» **Work task**: Reproduce exactly, from the data that follows, the line with "-Detects if extract file is", the line with "Future plans: <br />", and every line that lies between them.

» **Records from a data source**:

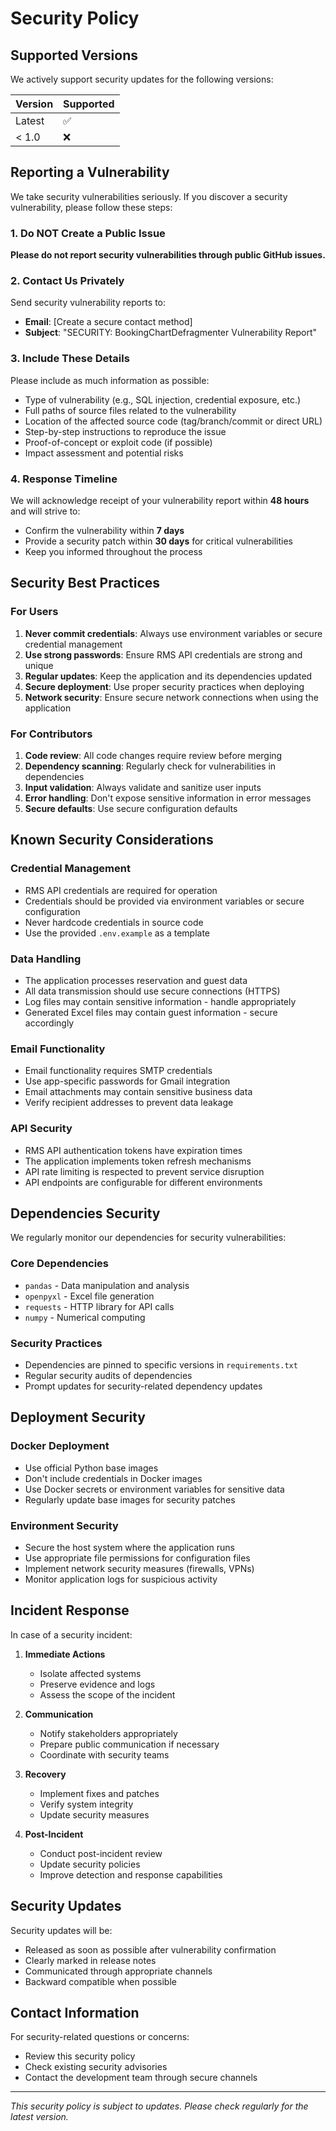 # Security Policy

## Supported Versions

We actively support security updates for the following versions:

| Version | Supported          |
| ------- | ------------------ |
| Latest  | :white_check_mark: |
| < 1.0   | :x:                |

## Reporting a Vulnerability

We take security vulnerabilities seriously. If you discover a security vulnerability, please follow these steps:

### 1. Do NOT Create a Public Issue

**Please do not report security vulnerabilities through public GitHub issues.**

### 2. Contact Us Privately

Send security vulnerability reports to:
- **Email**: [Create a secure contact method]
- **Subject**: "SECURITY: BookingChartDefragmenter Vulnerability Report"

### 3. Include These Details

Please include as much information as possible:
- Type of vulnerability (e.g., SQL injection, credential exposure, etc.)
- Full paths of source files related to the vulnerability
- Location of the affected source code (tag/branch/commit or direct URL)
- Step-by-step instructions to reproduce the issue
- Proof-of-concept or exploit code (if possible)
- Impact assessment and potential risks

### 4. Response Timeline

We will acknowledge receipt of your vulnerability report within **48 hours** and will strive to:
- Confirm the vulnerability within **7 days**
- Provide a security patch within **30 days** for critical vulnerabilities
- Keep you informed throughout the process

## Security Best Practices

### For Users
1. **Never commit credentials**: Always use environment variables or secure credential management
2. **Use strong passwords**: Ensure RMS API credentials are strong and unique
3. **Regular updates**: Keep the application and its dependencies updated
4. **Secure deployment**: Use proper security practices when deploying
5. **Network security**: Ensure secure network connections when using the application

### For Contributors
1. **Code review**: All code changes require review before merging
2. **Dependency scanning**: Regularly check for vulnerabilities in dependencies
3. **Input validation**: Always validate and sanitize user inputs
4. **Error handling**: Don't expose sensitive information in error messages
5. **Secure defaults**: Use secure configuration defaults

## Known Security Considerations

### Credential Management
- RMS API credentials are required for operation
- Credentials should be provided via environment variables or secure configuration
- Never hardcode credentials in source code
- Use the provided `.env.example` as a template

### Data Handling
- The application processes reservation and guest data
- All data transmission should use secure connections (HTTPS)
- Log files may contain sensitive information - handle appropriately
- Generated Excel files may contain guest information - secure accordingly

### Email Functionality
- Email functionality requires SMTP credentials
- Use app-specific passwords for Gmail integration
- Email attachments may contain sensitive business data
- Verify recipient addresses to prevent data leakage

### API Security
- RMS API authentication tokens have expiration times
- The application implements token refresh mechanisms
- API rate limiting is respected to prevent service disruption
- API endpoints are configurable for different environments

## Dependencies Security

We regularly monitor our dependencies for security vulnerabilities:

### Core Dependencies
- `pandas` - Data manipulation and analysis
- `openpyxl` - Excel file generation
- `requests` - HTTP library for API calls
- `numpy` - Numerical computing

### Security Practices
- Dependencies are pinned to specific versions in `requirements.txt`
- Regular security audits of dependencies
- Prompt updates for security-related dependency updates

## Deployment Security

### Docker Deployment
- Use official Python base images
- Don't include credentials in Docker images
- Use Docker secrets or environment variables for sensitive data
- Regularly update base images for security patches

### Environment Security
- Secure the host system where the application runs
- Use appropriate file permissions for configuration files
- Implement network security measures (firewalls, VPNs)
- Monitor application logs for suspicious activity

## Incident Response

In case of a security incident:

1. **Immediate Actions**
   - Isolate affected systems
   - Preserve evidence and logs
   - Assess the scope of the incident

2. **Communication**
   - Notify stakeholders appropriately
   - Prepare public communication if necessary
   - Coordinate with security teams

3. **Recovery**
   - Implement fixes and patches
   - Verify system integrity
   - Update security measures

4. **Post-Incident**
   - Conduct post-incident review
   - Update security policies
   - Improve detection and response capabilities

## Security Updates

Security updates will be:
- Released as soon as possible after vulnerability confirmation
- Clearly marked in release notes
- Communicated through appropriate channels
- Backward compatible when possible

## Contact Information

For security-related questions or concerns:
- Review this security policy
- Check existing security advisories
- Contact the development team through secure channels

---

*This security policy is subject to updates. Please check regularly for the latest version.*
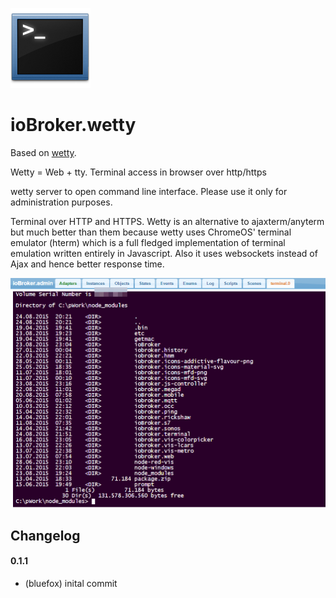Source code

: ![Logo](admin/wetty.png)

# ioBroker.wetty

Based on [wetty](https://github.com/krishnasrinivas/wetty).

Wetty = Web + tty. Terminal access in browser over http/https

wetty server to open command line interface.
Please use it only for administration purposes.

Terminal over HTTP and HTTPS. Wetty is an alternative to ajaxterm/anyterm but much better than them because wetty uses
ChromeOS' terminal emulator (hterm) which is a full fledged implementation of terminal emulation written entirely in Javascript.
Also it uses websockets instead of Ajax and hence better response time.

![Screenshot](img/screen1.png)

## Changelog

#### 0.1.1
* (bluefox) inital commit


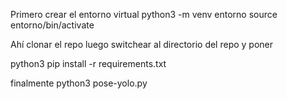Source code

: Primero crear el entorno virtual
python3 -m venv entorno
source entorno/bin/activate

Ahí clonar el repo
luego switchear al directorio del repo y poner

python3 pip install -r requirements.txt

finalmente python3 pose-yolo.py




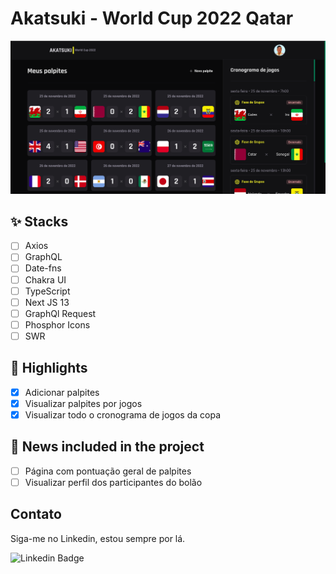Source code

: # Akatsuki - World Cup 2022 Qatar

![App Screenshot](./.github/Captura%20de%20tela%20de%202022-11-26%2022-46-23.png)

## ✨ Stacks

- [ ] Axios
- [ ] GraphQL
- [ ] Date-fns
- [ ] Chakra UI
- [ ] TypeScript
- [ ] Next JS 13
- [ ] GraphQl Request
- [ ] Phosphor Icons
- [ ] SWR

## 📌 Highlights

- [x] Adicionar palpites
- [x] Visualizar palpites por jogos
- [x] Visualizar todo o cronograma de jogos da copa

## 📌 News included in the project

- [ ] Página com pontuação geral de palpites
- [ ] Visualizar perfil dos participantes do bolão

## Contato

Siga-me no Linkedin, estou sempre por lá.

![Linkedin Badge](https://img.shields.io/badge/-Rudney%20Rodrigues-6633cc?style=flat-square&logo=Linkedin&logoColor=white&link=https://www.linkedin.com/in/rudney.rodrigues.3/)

* * *

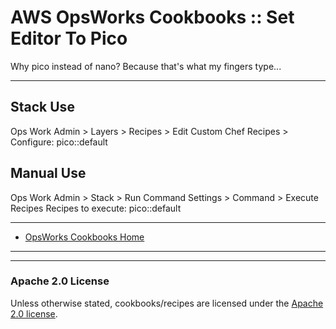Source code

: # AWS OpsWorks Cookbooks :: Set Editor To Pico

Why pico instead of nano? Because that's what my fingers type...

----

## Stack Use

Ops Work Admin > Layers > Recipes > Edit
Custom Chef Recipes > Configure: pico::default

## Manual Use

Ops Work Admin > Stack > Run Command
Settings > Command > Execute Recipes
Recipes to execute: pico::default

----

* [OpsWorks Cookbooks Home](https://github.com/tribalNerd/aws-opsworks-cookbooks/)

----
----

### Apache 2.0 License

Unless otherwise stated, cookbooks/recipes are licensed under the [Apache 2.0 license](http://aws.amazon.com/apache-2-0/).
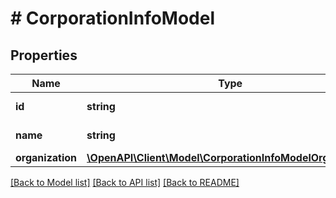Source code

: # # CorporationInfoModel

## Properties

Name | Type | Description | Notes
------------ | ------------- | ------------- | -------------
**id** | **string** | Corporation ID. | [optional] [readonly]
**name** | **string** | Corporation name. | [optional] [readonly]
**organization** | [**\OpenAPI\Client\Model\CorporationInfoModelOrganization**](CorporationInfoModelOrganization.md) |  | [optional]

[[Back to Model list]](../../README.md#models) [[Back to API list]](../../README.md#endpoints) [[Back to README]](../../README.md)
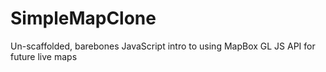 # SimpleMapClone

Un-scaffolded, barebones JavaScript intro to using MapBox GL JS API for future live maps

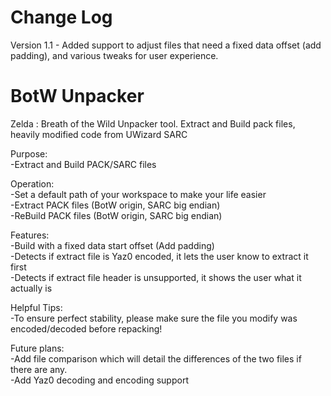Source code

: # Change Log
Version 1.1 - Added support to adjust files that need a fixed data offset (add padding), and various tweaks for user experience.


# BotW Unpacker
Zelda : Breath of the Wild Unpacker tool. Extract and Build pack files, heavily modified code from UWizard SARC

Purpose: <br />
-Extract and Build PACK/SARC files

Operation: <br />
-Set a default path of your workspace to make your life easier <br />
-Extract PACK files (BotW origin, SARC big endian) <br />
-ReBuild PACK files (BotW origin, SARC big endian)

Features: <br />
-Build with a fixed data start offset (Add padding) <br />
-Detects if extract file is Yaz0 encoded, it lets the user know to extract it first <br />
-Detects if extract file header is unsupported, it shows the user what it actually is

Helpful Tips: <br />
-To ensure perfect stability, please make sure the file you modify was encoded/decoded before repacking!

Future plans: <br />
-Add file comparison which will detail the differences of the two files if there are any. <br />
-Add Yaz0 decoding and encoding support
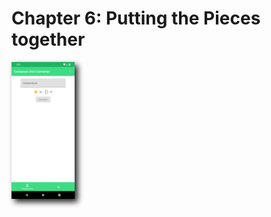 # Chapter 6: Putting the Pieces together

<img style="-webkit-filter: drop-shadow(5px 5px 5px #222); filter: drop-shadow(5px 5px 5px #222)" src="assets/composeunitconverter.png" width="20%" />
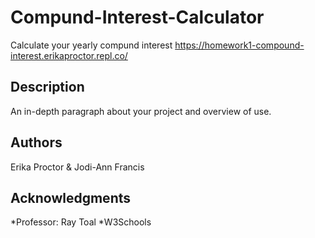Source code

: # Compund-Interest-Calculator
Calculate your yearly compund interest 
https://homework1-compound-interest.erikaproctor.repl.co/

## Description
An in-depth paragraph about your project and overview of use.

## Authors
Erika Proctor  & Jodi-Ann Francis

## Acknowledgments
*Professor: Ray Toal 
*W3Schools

» **Your solution**:
-Detects if extract file is Yaz0 encoded, it lets the user know to extract it first <br />
-Detects if extract file header is unsupported, it shows the user what it actually is

Helpful Tips: <br />
-To ensure perfect stability, please make sure the file you modify was encoded/decoded before repacking!

Future plans: <br />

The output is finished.